▶
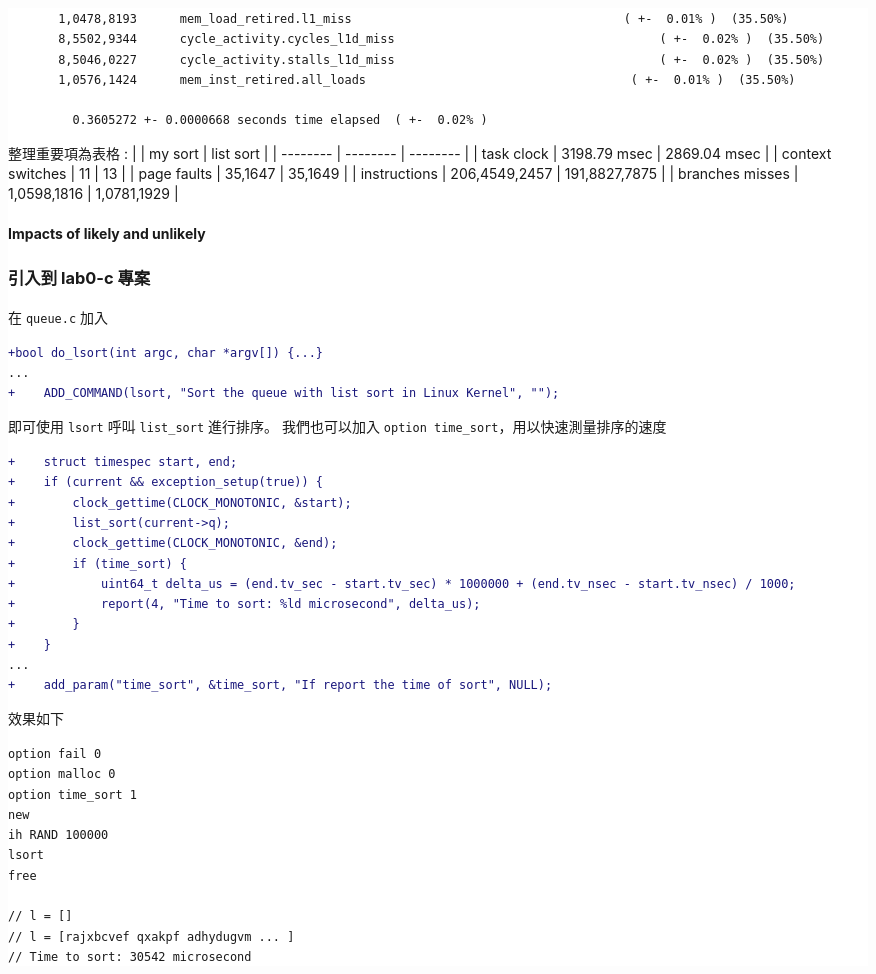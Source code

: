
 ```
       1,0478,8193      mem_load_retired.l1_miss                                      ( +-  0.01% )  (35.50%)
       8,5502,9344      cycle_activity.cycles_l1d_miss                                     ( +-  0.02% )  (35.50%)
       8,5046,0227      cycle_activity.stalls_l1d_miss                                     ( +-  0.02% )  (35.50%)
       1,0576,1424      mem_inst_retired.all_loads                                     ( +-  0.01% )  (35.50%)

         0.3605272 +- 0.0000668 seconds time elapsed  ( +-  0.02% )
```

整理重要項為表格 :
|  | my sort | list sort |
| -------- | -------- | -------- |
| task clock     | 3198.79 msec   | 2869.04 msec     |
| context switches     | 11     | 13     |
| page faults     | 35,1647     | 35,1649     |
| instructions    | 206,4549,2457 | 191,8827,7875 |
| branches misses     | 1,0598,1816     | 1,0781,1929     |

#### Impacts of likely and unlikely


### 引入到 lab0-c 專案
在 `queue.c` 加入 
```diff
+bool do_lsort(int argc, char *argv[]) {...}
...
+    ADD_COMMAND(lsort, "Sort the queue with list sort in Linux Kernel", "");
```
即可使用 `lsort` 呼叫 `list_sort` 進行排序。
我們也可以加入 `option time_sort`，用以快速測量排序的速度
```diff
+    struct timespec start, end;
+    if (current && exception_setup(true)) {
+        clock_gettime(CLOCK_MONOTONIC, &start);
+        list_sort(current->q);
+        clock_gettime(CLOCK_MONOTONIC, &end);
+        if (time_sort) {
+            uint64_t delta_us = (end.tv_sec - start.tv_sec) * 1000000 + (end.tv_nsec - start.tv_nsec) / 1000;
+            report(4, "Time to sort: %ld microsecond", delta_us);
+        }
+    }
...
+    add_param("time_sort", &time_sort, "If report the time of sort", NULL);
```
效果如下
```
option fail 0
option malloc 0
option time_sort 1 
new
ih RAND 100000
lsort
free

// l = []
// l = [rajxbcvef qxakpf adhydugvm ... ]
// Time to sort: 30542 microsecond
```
◀
▶
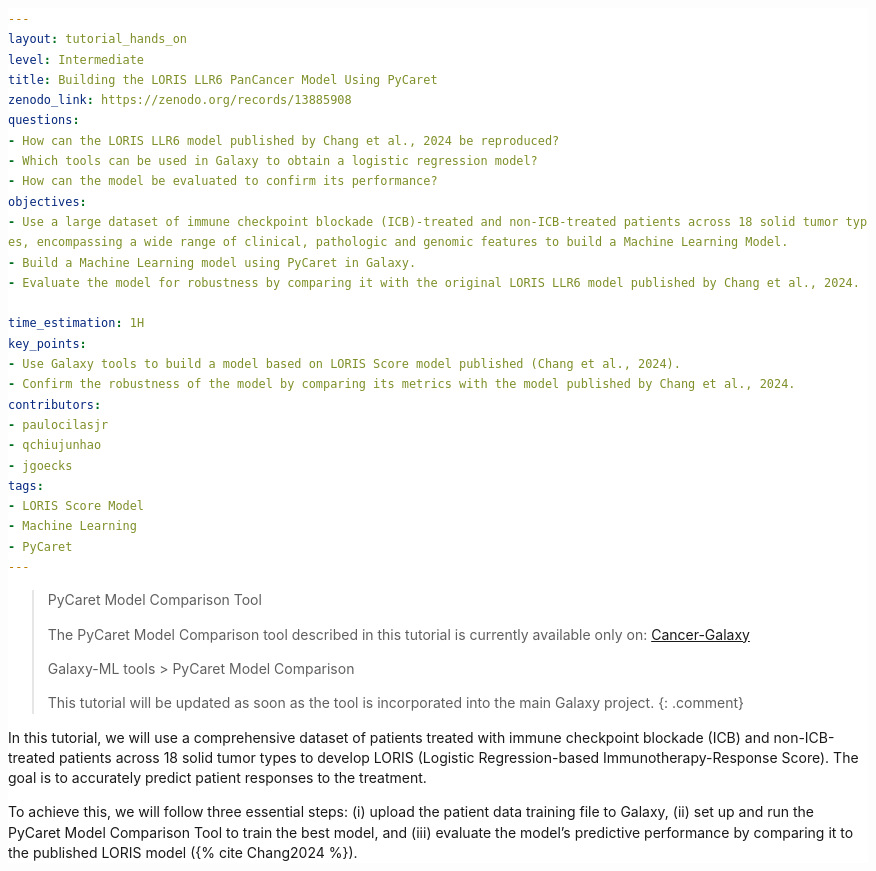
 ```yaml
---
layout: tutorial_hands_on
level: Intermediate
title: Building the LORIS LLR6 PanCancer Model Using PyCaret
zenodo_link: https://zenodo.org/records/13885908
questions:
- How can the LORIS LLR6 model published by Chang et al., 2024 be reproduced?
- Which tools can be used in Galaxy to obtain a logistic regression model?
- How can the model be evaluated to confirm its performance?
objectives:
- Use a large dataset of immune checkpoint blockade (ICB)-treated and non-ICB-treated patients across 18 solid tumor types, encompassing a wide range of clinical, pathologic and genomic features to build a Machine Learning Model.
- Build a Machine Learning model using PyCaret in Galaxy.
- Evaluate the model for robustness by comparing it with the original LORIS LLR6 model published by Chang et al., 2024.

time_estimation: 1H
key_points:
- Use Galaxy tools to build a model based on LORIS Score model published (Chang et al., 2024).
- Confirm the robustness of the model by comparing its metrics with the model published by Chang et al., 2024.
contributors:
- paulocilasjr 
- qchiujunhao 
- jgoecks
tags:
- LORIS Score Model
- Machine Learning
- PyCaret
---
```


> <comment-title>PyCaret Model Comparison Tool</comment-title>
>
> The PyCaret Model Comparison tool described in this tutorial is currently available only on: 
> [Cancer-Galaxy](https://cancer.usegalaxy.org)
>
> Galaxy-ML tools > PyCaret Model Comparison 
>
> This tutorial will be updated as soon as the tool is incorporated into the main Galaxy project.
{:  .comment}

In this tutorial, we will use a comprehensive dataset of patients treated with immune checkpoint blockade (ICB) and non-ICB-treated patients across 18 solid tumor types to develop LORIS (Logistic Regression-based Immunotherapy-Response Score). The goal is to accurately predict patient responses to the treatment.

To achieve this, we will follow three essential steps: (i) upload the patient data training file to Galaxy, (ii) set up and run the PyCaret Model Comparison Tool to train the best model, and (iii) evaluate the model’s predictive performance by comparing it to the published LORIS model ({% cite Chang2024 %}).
◀
▶
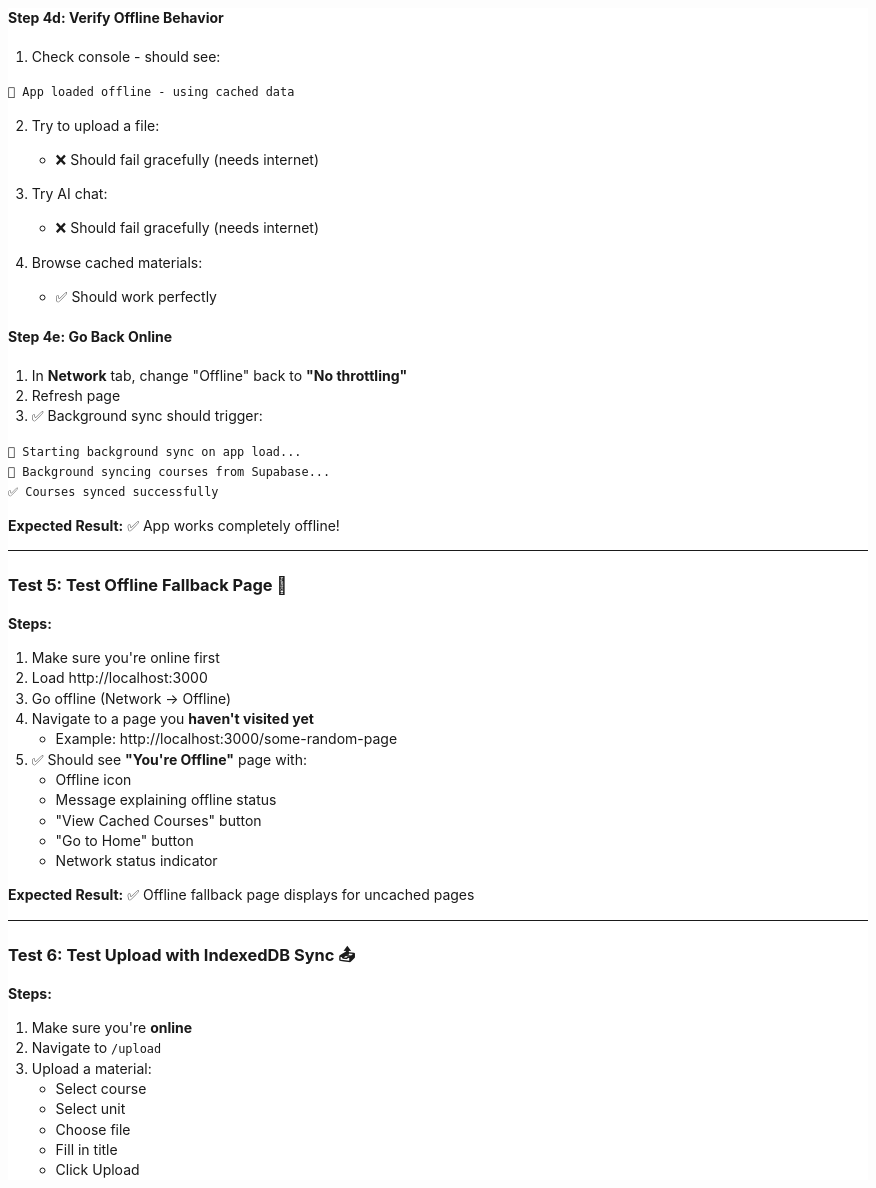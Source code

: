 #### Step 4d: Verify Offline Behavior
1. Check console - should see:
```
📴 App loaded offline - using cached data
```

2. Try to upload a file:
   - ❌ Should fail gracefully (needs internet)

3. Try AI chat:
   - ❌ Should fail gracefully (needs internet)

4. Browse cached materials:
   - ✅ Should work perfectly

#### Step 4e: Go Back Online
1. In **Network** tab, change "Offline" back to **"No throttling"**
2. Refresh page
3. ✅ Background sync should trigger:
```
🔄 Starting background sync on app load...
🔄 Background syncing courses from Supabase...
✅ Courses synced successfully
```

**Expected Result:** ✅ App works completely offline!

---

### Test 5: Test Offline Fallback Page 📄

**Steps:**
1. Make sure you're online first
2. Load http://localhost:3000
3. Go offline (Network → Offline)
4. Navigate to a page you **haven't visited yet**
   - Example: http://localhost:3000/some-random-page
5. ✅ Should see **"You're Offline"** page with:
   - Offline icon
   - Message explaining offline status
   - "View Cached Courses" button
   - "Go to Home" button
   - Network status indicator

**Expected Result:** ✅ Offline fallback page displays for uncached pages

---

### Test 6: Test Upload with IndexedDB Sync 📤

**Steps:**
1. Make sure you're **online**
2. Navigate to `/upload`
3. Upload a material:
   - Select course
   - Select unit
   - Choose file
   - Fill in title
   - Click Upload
◀
Search the material for the word "option" and report how many lines hold it. Add nothing else.

4